My personal wishlist
Valery V. Sedletski
_valerius at mail.ru
Mon Apr 1 22:04:37 CEST 2019
On 31.03.2019 23:08, ttcoder at netcourrier.com wrote:
> Correction: "Mail" is probably a quite bad example, as it relies
> heavily on extended attributes. There are probably many candidates all
> over the difficulty spectrum (from easy to hard) that would make more
> sense to port. Unless someone came up with a hack to wrap xattr's into
> something else, ouch.
>
> Cedric
>
xattrs? So, Haiku uses Linux terminology? OS/2 calls them "EA's". What
are extended attributes needed for in Mail
applications? Indexing? Storing keywords? OS/2 mostly uses EA's to store
object properties for desktop objects, and
also to emulate POSIX file attributes. And also icons, keywords for
search, tokenized images (i.e., bytecode) for scripts written in REXX
language etc. In OS/2, EA's are limited in size to at least, 64 KB. With
JFS, they theoretically could be larger, but for compatibility with
older HPFS file system, the limit is set to 64 KB. IIRC, in ext2fs, max.

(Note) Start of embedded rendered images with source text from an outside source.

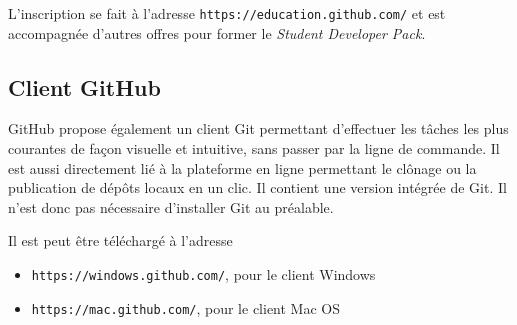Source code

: \documentclass[11pt,a4paper]{article}
\begin{document}
L'inscription se fait à l'adresse {\tt https://education.github.com/} et est accompagnée d'autres offres pour former le {\it Student Developer Pack}.

\subsection{Client GitHub}

GitHub propose également un client Git permettant d'effectuer les tâches les plus courantes de façon visuelle et intuitive, sans passer par la ligne de commande.
Il est aussi directement lié à la plateforme en ligne permettant le clônage ou la publication de dépôts locaux en un clic.
Il contient une version intégrée de Git. Il n'est donc pas nécessaire d'installer Git au préalable.

Il est peut être téléchargé à l'adresse

\begin{itemize}
	\item {\tt https://windows.github.com/}, pour le client Windows
	\item {\tt https://mac.github.com/}, pour le client Mac OS
\end{itemize}

%
\end{document}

extended attribute size is only 4 KB, which could be too little for some
purposes. In Sculpt, ext2 is used as current file system, so, its
limits apply. (this is for Linux ext2 driver, not sure about a NetBSD
driver in rump kernel). On other file sysytems, EA support may be
missing, but it can be emulated. For example, on FAT, OS/2 uses a file
called "ea data. sf" in the root directory, which contains EA's of all
files on the partition in special format. All file metainfo is accessed
from a directory entry (on FAT), or its inode on most other file
systems. So, on FAT, a directory entry contains a 16-bit handle to an EA
stored in "ea data. sf" file. Though, in FAT32 direntry, the two bytes
used to reference a EA, are reused for high word of first cluster number
of the file. So, for implementation of EA's in FAT32, two bits of
another reserved byte of a direntry is reused. (one bit means "this file
has EA's", another means "the EA's are critical", i.e., they are
mandatory to be existed when opening the file). So, EA's on FAT32 are
laying around near the file itself, in the same directory, in a hidden
file. The disadvantage is that EA files are laying around everywhere,
like a trash. So, if a file system doesn't support EA's, they can be
emulated like this.
If I correctly understood, there is no EA/xattr support in Genode VFS,
so far. But for my project (which is "OS/2 personality" on top of
Genode), I plan to make a server (like Genode's VFS server) supporting
OS/2-like IFS (Installable File Systems), like plugins. They, of course,
support EA's. But then only OS/2 applications will be able to take
advantage of using EA's. Serving OS/2 file systems to Genode
applications is planned too. You can go similar way.